*** Opening of DATA FOR ANALYSIS ***

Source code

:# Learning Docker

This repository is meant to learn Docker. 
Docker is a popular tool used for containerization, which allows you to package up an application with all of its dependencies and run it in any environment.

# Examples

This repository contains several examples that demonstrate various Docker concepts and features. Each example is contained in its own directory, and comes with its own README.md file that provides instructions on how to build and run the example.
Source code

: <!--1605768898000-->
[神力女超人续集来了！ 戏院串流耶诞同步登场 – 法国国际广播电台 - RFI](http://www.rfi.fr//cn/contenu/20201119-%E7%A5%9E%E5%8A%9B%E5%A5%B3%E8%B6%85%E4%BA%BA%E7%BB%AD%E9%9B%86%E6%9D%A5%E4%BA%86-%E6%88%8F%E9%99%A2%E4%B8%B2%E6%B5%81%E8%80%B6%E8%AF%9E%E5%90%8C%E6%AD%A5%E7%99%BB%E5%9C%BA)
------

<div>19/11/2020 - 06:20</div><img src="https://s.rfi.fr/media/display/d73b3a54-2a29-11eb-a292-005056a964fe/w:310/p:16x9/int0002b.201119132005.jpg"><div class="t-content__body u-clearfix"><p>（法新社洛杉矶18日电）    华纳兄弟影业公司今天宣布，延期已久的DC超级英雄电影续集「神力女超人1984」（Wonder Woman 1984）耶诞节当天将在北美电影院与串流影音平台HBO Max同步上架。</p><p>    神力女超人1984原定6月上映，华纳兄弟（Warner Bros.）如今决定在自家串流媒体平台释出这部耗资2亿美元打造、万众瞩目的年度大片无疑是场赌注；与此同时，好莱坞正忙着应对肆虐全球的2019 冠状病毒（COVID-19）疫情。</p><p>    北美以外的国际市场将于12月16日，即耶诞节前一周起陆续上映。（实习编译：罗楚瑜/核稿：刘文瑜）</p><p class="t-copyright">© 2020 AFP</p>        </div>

*** Close of DATA FOR ANALYSIS ***

### ASSIGNED TASK
Which of the lines above include the word "Docker"? List those lines.

### EXERCISE ANSWER
:# Learning Docker
This repository is meant to learn Docker. 
Docker is a popular tool used for containerization, which allows you to package up an application with all of its dependencies and run it in any environment.
This repository contains several examples that demonstrate various Docker concepts and features. Each example is contained in its own directory, and comes with its own README.md file that provides instructions on how to build and run the example.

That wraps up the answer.